File: unicodemod/unicodemod.py

#!/usr/bin/python
r"""
===============================================================================
unicodemod.py (Python 3.X or 2.X; for 3.X, requires 3.3 or later)
Copyright: August 27, 2016 by M. Lutz (learning-python.com).
License: provided freely, but with no warranties of any kind.

Usage: "[python] unicodemod.py [filepathname encodefrom encodeto]"

Convert a text file from an old Unicode encoding to a new Unicode encoding
(e.g., from 'latin1' or 'utf16', to 'utf8' or 'latin-1'), changing the text
file in-place.  Parameters are input in the console window, unless all are
passed on the command line in the order given above.

For frigcal (this script's original use case), converting existing ".ics"
calendar files to UTF-8 is an alternative to configuring the default Unicode
type in code, and allows the general UTF-8 scheme to be used for newly-saved
files and text that may be outside an original and narrower encoding's scope.
See the first example in "EXAMPLE USAGE" below for frigcal suggested use.
For other use cases, this script provides a general file encoding converter.

-------------------------------------------------------------------------------

DROPPING THE BOM (encoding name guidelines):

Short story: for encodings that may include BOMs at the start of files
(UTF-8, UTF-16, UTF-32), this script strips the BOM on input to avoid
conversion errors, but requires a BOM-generating encoding name to be
used if a BOM is required in the output.  Read on if that is unclear.

The full story: to avoid conversion errors, this script automatically
discards a Unicode BOM (byte order mark) code point at the start of the
decoded input file's data, if one is retained by the 'from' encoding
name specified by the user.  Otherwise, the retained BOM code point:

1) May fail to encode in narrower 'to' encodings (e.g., Latin-1 or ASCII),
   even if the rest of the file's text is encodable in the target format.
   
2) May be silently added as a duplicate BOM for 'to' encodings that add
   BOMs of their own (e.g., "utf-8-sig", "utf-16", and "utf-32").

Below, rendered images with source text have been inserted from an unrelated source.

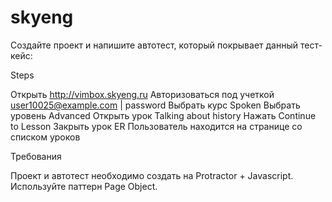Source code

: # skyeng

Создайте проект и напишите автотест, который покрывает данный тест-кейс:

Steps

Открыть http://vimbox.skyeng.ru
Авторизоваться под учеткой user10025@example.com | password
Выбрать курс Spoken
Выбрать уровень Advanced
Открыть урок Talking about history
Нажать Continue to Lesson
Закрыть урок
ER
Пользователь находится на странице со списком уроков

Требования

Проект и автотест необходимо создать на Protractor + Javascript.
Используйте паттерн Page Object.
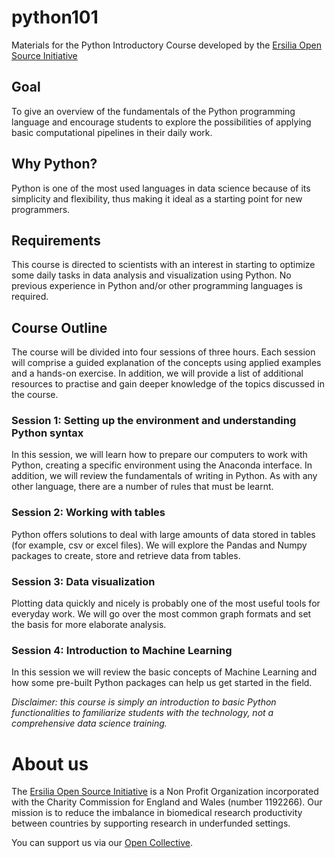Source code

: # python101
Materials for the Python Introductory Course developed by the [Ersilia Open Source Initiative](https://ersilia.io)

## Goal
To give an overview of the fundamentals of the Python programming language and encourage students to explore the possibilities of applying basic computational pipelines in their daily work.
## Why Python?
Python is one of the most used languages in data science because of its simplicity and flexibility, thus making it ideal as a starting point for new programmers. 
## Requirements
This course is directed to scientists with an interest in starting to optimize some daily tasks in data analysis and visualization using Python. No previous experience in Python and/or other programming languages is required.
## Course Outline
The course will be divided into four sessions of three hours. Each session will comprise a guided explanation of the concepts using applied examples and a hands-on exercise. In addition, we will provide a list of additional resources to practise and gain deeper knowledge of the topics discussed in the course.
### Session 1: Setting up the environment and understanding Python syntax
In this session, we will learn how to prepare our computers to work with Python, creating a specific environment using the Anaconda interface. In addition, we will review the fundamentals of writing in Python. As with any other language, there are a number of rules that must be learnt.
### Session 2: Working with tables
Python offers solutions to deal with large amounts of data stored in tables (for example, csv or excel files). We will explore the Pandas and Numpy packages to create, store and retrieve data from tables.
### Session 3: Data visualization
Plotting data quickly and nicely is probably one of the most useful tools for everyday work. We will go over the most common graph formats and set the basis for more elaborate analysis.
### Session 4: Introduction to Machine Learning
In this session we will review the basic concepts of Machine Learning and how some pre-built Python packages can help us get started in the field.

*Disclaimer: this course is simply an introduction to basic Python functionalities to familiarize students with the technology, not a comprehensive data science training.*


# About us
The [Ersilia Open Source Initiative](https://ersilia.io) is a Non Profit Organization incorporated with the Charity Commission for England and Wales (number 1192266). Our mission is to reduce the imbalance in biomedical research productivity between countries by supporting research in underfunded settings.

You can support us via our [Open Collective](https:/opencollective.com/ersilia).


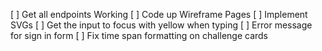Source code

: [ ] Get all endpoints Working
[ ] Code up Wireframe Pages
[ ] Implement SVGs
[ ] Get the input to focus with yellow when typing
[ ] Error message for sign in form
[ ] Fix time span formatting on challenge cards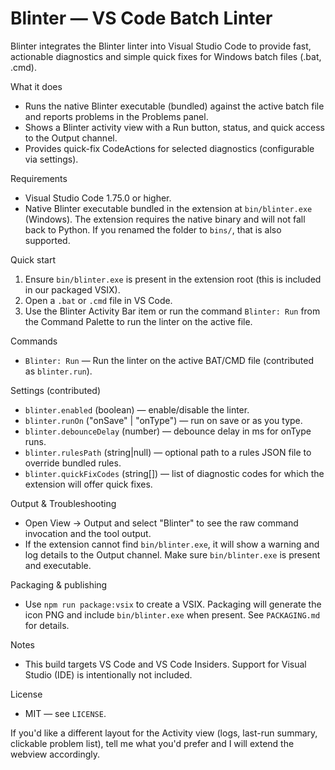 # Blinter — VS Code Batch Linter

Blinter integrates the Blinter linter into Visual Studio Code to provide fast, actionable diagnostics and simple quick fixes for Windows batch files (.bat, .cmd).

What it does
- Runs the native Blinter executable (bundled) against the active batch file and reports problems in the Problems panel.
- Shows a Blinter activity view with a Run button, status, and quick access to the Output channel.
- Provides quick-fix CodeActions for selected diagnostics (configurable via settings).

Requirements
 - Visual Studio Code 1.75.0 or higher.
 - Native Blinter executable bundled in the extension at `bin/blinter.exe` (Windows). The extension requires the native binary and will not fall back to Python. If you renamed the folder to `bins/`, that is also supported.

Quick start
1. Ensure `bin/blinter.exe` is present in the extension root (this is included in our packaged VSIX).
2. Open a `.bat` or `.cmd` file in VS Code.
3. Use the Blinter Activity Bar item or run the command `Blinter: Run` from the Command Palette to run the linter on the active file.

Commands
- `Blinter: Run` — Run the linter on the active BAT/CMD file (contributed as `blinter.run`).

Settings (contributed)
- `blinter.enabled` (boolean) — enable/disable the linter.
- `blinter.runOn` ("onSave" | "onType") — run on save or as you type.
- `blinter.debounceDelay` (number) — debounce delay in ms for onType runs.
- `blinter.rulesPath` (string|null) — optional path to a rules JSON file to override bundled rules.
- `blinter.quickFixCodes` (string[]) — list of diagnostic codes for which the extension will offer quick fixes.

Output & Troubleshooting
- Open View → Output and select "Blinter" to see the raw command invocation and the tool output.
- If the extension cannot find `bin/blinter.exe`, it will show a warning and log details to the Output channel. Make sure `bin/blinter.exe` is present and executable.

Packaging & publishing
- Use `npm run package:vsix` to create a VSIX. Packaging will generate the icon PNG and include `bin/blinter.exe` when present. See `PACKAGING.md` for details.

Notes
- This build targets VS Code and VS Code Insiders. Support for Visual Studio (IDE) is intentionally not included.

License
- MIT — see `LICENSE`.

If you'd like a different layout for the Activity view (logs, last-run summary, clickable problem list), tell me what you'd prefer and I will extend the webview accordingly.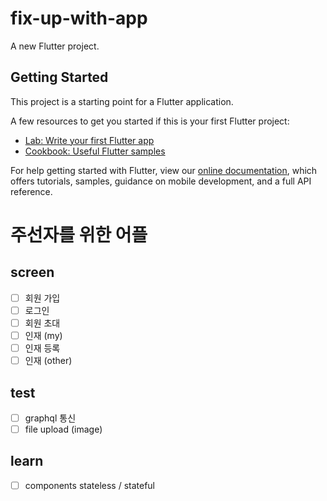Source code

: # fix-up-with-app

A new Flutter project.

## Getting Started

This project is a starting point for a Flutter application.

A few resources to get you started if this is your first Flutter project:

- [Lab: Write your first Flutter app](https://flutter.io/docs/get-started/codelab)
- [Cookbook: Useful Flutter samples](https://flutter.io/docs/cookbook)

For help getting started with Flutter, view our
[online documentation](https://flutter.io/docs), which offers tutorials,
samples, guidance on mobile development, and a full API reference.

# 주선자를 위한 어플

## screen

- [ ] 회원 가입
- [ ] 로그인
- [ ] 회원 초대
- [ ] 인재 (my)
- [ ] 인재 등록
- [ ] 인재 (other)

## test

- [ ] graphql 통신
- [ ] file upload (image)

## learn

- [ ] components stateless / stateful
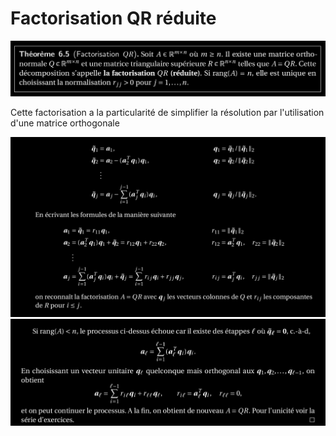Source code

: Factorisation QR réduite
=========================
![Factorisation qr](../images/Th_QR.png)

Cette factorisation a la particularité de simplifier la résolution par l'utilisation d'une matrice orthogonale

![Demo 1](../images/QR_demo01.png)
![Demo 2](../images/QR_demo02.png)
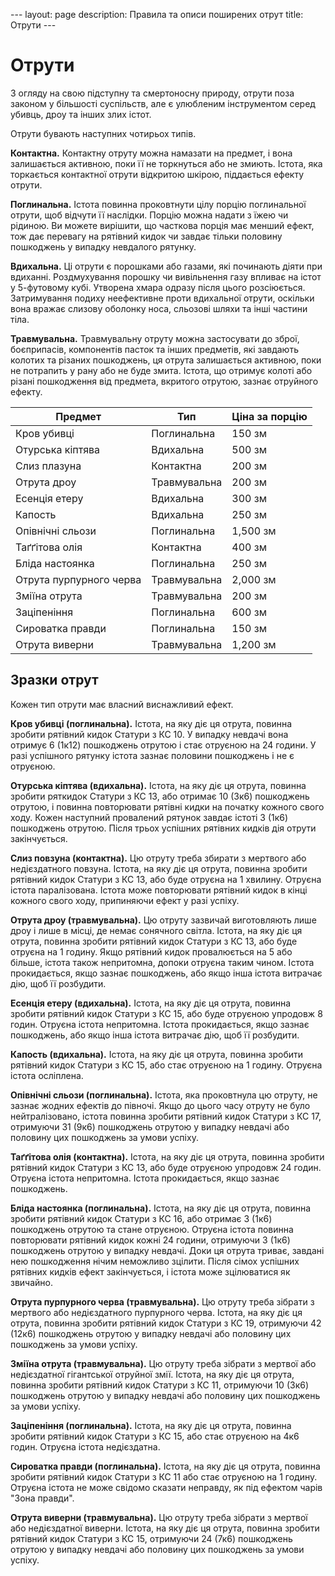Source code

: --- layout: page description: Правила та описи поширених отрут title: Отрути ---

# Отрути
З огляду на свою підступну та смертоносну природу, отрути поза законом у більшості суспільств, але є улюбленим інструментом серед убивць, дроу та інших злих істот.

Отрути бувають наступних чотирьох типів.

**Контактна.** Контактну отруту можна намазати на предмет, і вона залишається активною, поки її не торкнуться або не змиють. Істота, яка торкається контактної отрути відкритою шкірою, піддається ефекту отрути.

**Поглинальна.** Істота повинна проковтнути цілу порцію поглинальної отрути, щоб відчути її наслідки. Порцію можна надати з їжею чи рідиною. Ви можете вирішити, що часткова порція має менший ефект, тож дає перевагу на рятівний кидок чи завдає тільки половину пошкоджень у випадку невдалого рятунку.

**Вдихальна.** Ці отрути є порошками або газами, які починають діяти при вдиханні. Роздмухування порошку чи вивільнення газу впливає на істот у 5-футовому кубі. Утворена хмара одразу після цього розсіюється. Затримування подиху неефективне проти вдихальної отрути, оскільки вона вражає слизову оболонку носа, сльозові шляхи та інші частини тіла.

**Травмувальна.** Травмувальну отруту можна застосувати до зброї, боєприпасів, компонентів пасток та інших предметів, які завдають колотих та різаних пошкоджень, ця отрута залишається активною, поки не потрапить у рану або не буде змита. Істота, що отримує колоті або різані пошкодження від предмета, вкритого отрутою, зазнає отруйного ефекту.


| Предмет                 | Тип          | Ціна за порцію |
| ----------------------- | ------------ | -------------- |
| Кров убивці             | Поглинальна  | 150 зм         |
| Отурська кіптява        | Вдихальна    | 500 зм         |
| Слиз плазуна            | Контактна    | 200 зм         |
| Отрута дроу             | Травмувальна | 200 зм         |
| Есенція етеру           | Вдихальна    | 300 зм         |
| Капость                 | Вдихальна    | 250 зм         |
| Опівнічні сльози        | Поглинальна  | 1,500 зм       |
| Таґґітова олія          | Контактна    | 400 зм         |
| Бліда настоянка         | Поглинальна  | 250 зм         |
| Отрута пурпурного черва | Травмувальна | 2,000 зм       |
| Зміїна отрута           | Травмувальна | 200 зм         |
| Заціпеніння             | Поглинальна  | 600 зм         |
| Сироватка правди        | Поглинальна  | 150 зм         |
| Отрута виверни          | Травмувальна | 1,200 зм       |


## Зразки отрут
Кожен тип отрути має власний виснажливий ефект.

**Кров убивці (поглинальна).** Істота, на яку діє ця отрута, повинна зробити рятівний кидок Статури з КС 10. У випадку невдачі вона отримує 6 (1к12) пошкоджень отрутою і стає отруєною на 24 години. У разі успішного рятунку істота зазнає половини пошкоджень і не є отруєною.

**Отурська кіптява (вдихальна).** Істота, на яку діє ця отрута, повинна зробити ряткидок Статури з КС 13, або отримає 10 (3к6) пошкоджень отрутою, і повинна повторювати рятівні кидки на початку кожного свого ходу. Кожен наступний провалений рятунок завдає істоті 3 (1к6) пошкоджень отрутою. Після трьох успішних рятівних кидків дія отрути закінчується.

**Слиз повзуна (контактна).** Цю отруту треба збирати з мертвого або недієздатного повзуна. Істота, на яку діє ця отрута, повинна зробити рятівний кидок Статури з КС 13, або буде отруєна на 1 хвилину. Отруєна істота паралізована. Істота може повторювати рятівний кидок в кінці кожного свого ходу, припиняючи ефект у разі успіху.

**Отрута дроу (травмувальна).** Цю отруту зазвичай виготовляють лише дроу і лише в місці, де немає сонячного світла. Істота, на яку діє ця отрута, повинна зробити рятівний кидок Статури з КС 13, або буде отруєна на 1 годину. Якщо рятівний кидок провалюється на 5 або більше, істота також непритомна, допоки отруєна таким чином. Істота прокидається, якщо зазнає пошкоджень, або якщо інша істота витрачає дію, щоб її розбудити.

**Есенція етеру (вдихальна).** Істота, на яку діє ця отрута, повинна зробити рятівний кидок Статури з КС 15, або буде отруєною упродовж 8 годин. Отруєна істота непритомна. Істота прокидається, якщо зазнає пошкоджень, або якщо інша істота витрачає дію, щоб її розбудити.

**Капость (вдихальна).** Істота, на яку діє ця отрута, повинна зробити рятівний кидок Статури з КС 15, або стає отруєною на 1 годину. Отруєна істота осліплена.

**Опівнічні сльози (поглинальна).** Істота, яка проковтнула цю отруту, не зазнає жодних ефектів до півночі. Якщо до цього часу отруту не було нейтралізовано, істота повинна зробити рятівний кидок Статури з КС 17, отримуючи 31 (9к6) пошкоджень отрутою у випадку невдачі або половину цих пошкоджень за умови успіху.

**Таґґітова олія (контактна).** Істота, на яку діє ця отрута, повинна зробити рятівний кидок Статури з КС 13, або буде отруєною упродовж 24 годин. Отруєна істота непритомна. Істота прокидається, якщо зазнає пошкоджень.

**Бліда настоянка (поглинальна).** Істота, на яку діє ця отрута, повинна зробити рятівний кидок Статури з КС 16, або отримає 3 (1к6) пошкоджень отрутою та стане отруєною. Отруєна істота повинна повторювати рятівний кидок кожні 24 години, отримуючи 3 (1к6) пошкоджень отрутою у випадку невдачі. Доки ця отрута триває, завдані нею пошкодження нічим неможливо зцілити. Після сімох успішних рятівних кидків ефект закінчується, і істота може зцілюватися як звичайно.

**Отрута пурпурного черва (травмувальна).** Цю отруту треба зібрати з мертвого або недієздатного пурпурного черва. Істота, на яку діє ця отрута, повинна зробити рятівний кидок Статури з КС 19, отримуючи 42 (12к6) пошкоджень отрутою у випадку невдачі або половину цих пошкоджень за умови успіху.

**Зміїна отрута (травмувальна).** Цю отруту треба зібрати з мертвої або недієздатної гігантської отруйної змії. Істота, на яку діє ця отрута, повинна зробити рятівний кидок Статури з КС 11, отримуючи 10 (3к6) пошкоджень отрутою у випадку невдачі або половину цих пошкоджень за умови успіху.

**Заціпеніння (поглинальна).** Істота, на яку діє ця отрута, повинна зробити рятівний кидок Статури з КС 15, або стає отруєною на 4к6 годин. Отруєна істота недієздатна.

**Сироватка правди (поглинальна).** Істота, на яку діє ця отрута, повинна зробити рятівний кидок Статури з КС 11 або стає отруєною на 1 годину. Отруєна істота не може свідомо сказати неправду, як під ефектом чарів "Зона правди".

**Отрута виверни (травмувальна).** Цю отруту треба зібрати з мертвої або недієздатної виверни. Істота, на яку діє ця отрута, повинна зробити рятівний кидок Статури з КС 15, отримуючи 24 (7к6) пошкоджень отрутою у випадку невдачі або половину цих пошкоджень за умови успіху.
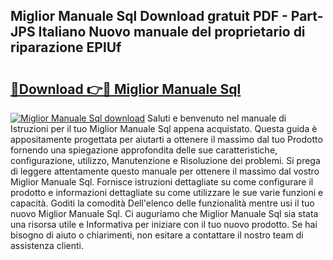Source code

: ## Miglior Manuale Sql Download gratuit PDF - Part-JPS Italiano Nuovo manuale del proprietario di riparazione EPlUf

# <h2><a href="http://dfgqzuo.blite.top/?on=Miglior+Manuale+Sql">🔗Download 👉🔴 Miglior Manuale Sql</a></h2>

[![Miglior Manuale Sql download](https://i.imgur.com/lujVjoI.png)](http://dfgqzuo.blite.top/?on=Miglior+Manuale+Sql)
Saluti e benvenuto nel manuale di Istruzioni per il tuo Miglior Manuale Sql appena acquistato. Questa guida è appositamente progettata per aiutarti a ottenere il massimo dal tuo Prodotto fornendo una spiegazione approfondita delle sue caratteristiche, configurazione, utilizzo, Manutenzione e Risoluzione dei problemi. Si prega di leggere attentamente questo manuale per ottenere il massimo dal vostro Miglior Manuale Sql. Fornisce istruzioni dettagliate su come configurare il prodotto e informazioni dettagliate su come utilizzare le sue varie funzioni e capacità. Goditi la comodità Dell'elenco delle funzionalità mentre usi il tuo nuovo Miglior Manuale Sql. Ci auguriamo che Miglior Manuale Sql sia stata una risorsa utile e Informativa per iniziare con il tuo nuovo prodotto. Se hai bisogno di aiuto o chiarimenti, non esitare a contattare il nostro team di assistenza clienti.
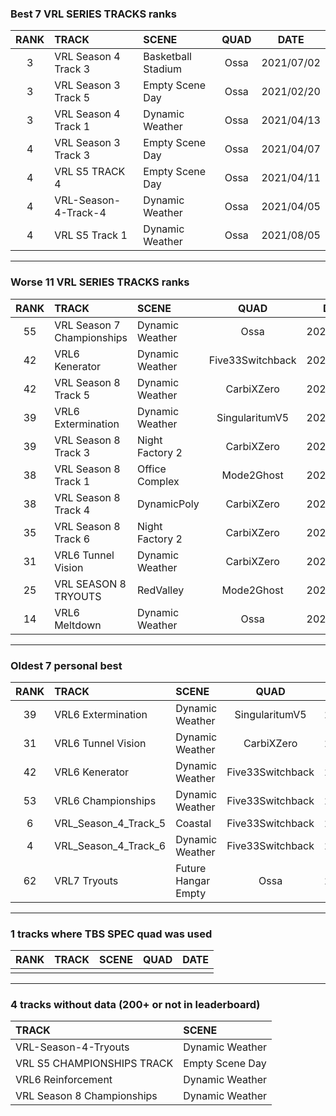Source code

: ### Best 7 VRL SERIES TRACKS ranks
|RANK|TRACK|SCENE|QUAD|DATE|
|:---:|:---|:---|:---:|:---:|
|3|VRL Season 4 Track 3|Basketball Stadium|Ossa|2021/07/02|
|3|VRL Season 3 Track 5|Empty Scene Day|Ossa|2021/02/20|
|3|VRL Season 4 Track 1|Dynamic Weather|Ossa|2021/04/13|
|4|VRL Season 3 Track 3|Empty Scene Day|Ossa|2021/04/07|
|4|VRL S5 TRACK 4|Empty Scene Day|Ossa|2021/04/11|
|4|VRL-Season-4-Track-4|Dynamic Weather|Ossa|2021/04/05|
|4|VRL S5 Track 1|Dynamic Weather|Ossa|2021/08/05|
---
### Worse 11 VRL SERIES TRACKS ranks
|RANK|TRACK|SCENE|QUAD|DATE|
|:---:|:---|:---|:---:|:---:|
|55|VRL Season 7 Championships|Dynamic Weather|Ossa|2021/01/02|
|42|VRL6 Kenerator|Dynamic Weather|Five33Switchback|2020/04/23|
|42|VRL Season 8 Track 5|Dynamic Weather|CarbiXZero|2021/12/18|
|39|VRL6 Extermination|Dynamic Weather|SingularitumV5|2020/04/11|
|39|VRL Season 8 Track 3|Night Factory 2|CarbiXZero|2021/12/25|
|38|VRL Season 8 Track 1|Office Complex|Mode2Ghost|2021/11/06|
|38|VRL Season 8 Track 4|DynamicPoly|CarbiXZero|2021/12/09|
|35|VRL Season 8 Track 6|Night Factory 2|CarbiXZero|2022/01/14|
|31|VRL6 Tunnel Vision|Dynamic Weather|CarbiXZero|2020/04/18|
|25|VRL SEASON 8 TRYOUTS|RedValley|Mode2Ghost|2021/09/14|
|14|VRL6 Meltdown|Dynamic Weather|Ossa|2021/01/25|
---
### Oldest 7 personal best
|RANK|TRACK|SCENE|QUAD|DATE|
|:---:|:---|:---|:---:|:---:|
|39|VRL6 Extermination|Dynamic Weather|SingularitumV5|2020/04/11|
|31|VRL6 Tunnel Vision|Dynamic Weather|CarbiXZero|2020/04/18|
|42|VRL6 Kenerator|Dynamic Weather|Five33Switchback|2020/04/23|
|53|VRL6 Championships|Dynamic Weather|Five33Switchback|2020/05/01|
|6|VRL_Season_4_Track_5|Coastal|Five33Switchback|2020/05/10|
|4|VRL_Season_4_Track_6|Dynamic Weather|Five33Switchback|2020/06/05|
|62|VRL7 Tryouts|Future Hangar Empty|Ossa|2020/09/26|
---
### 1 tracks where TBS SPEC quad was used
|RANK|TRACK|SCENE|QUAD|DATE|
|:---:|:---|:---|:---:|:---:|
||||||
---
### 4 tracks without data (200+ or not in leaderboard)
|TRACK|SCENE|
|:---|:---|
|VRL-Season-4-Tryouts|Dynamic Weather|
|VRL S5 CHAMPIONSHIPS TRACK|Empty Scene Day|
|VRL6 Reinforcement|Dynamic Weather|
|VRL Season 8 Championships|Dynamic Weather|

3) May be added incorrectly to encodings that prohibit a BOM per the
   Unicode standard (e.g., "utf-16-le", "utf-32-be").

Discarding the BOM from input here ensures that none of these cases can
occur.  It also avoids requiring the user to give a 'from' encoding name
that always strips the BOM on input, whether present or not.  "utf-8-sig"
does for UTF-8, but the case for UTF-16 and UTF-32 is more complex.

With this script, any encoding name that handles the input suffices for
the 'from' value, because a BOM is automatically stripped.  For example,
"utf-8" works for UTF-8 files, whether they have a BOM or not.  Note,
however, that this script never itself automatically restores a BOM.
For use cases that require a BOM in the output, use a BOM-generating
encoding name for 'to' that writes the BOM anew, such as "utf-8-sig".

Also note that this script need not account for encoding details or
other byte interpretations, because it strips BOM code points after they
have been decoded, not in their raw and still-encoded form.  For example,
UTF-8's xef\xbb\xbf BOM bytes are just the standard \ufeff BOM Unicode
code point when decoded.  UTF-32's 4-byte encoded BOM format is
similarly irrelevant here.

Concrete encoding-name guidelines:

-For UTF-8 files: "utf-8-sig" discards a BOM if present, "utf-8" does
 not, and neither requires a BOM; either name can be used here for the
 'from' encoding, regardless of file content.  For 'to', use "utf-8"
 to omit a BOM in output, but use "utf-8-sig" to add (or restore) one.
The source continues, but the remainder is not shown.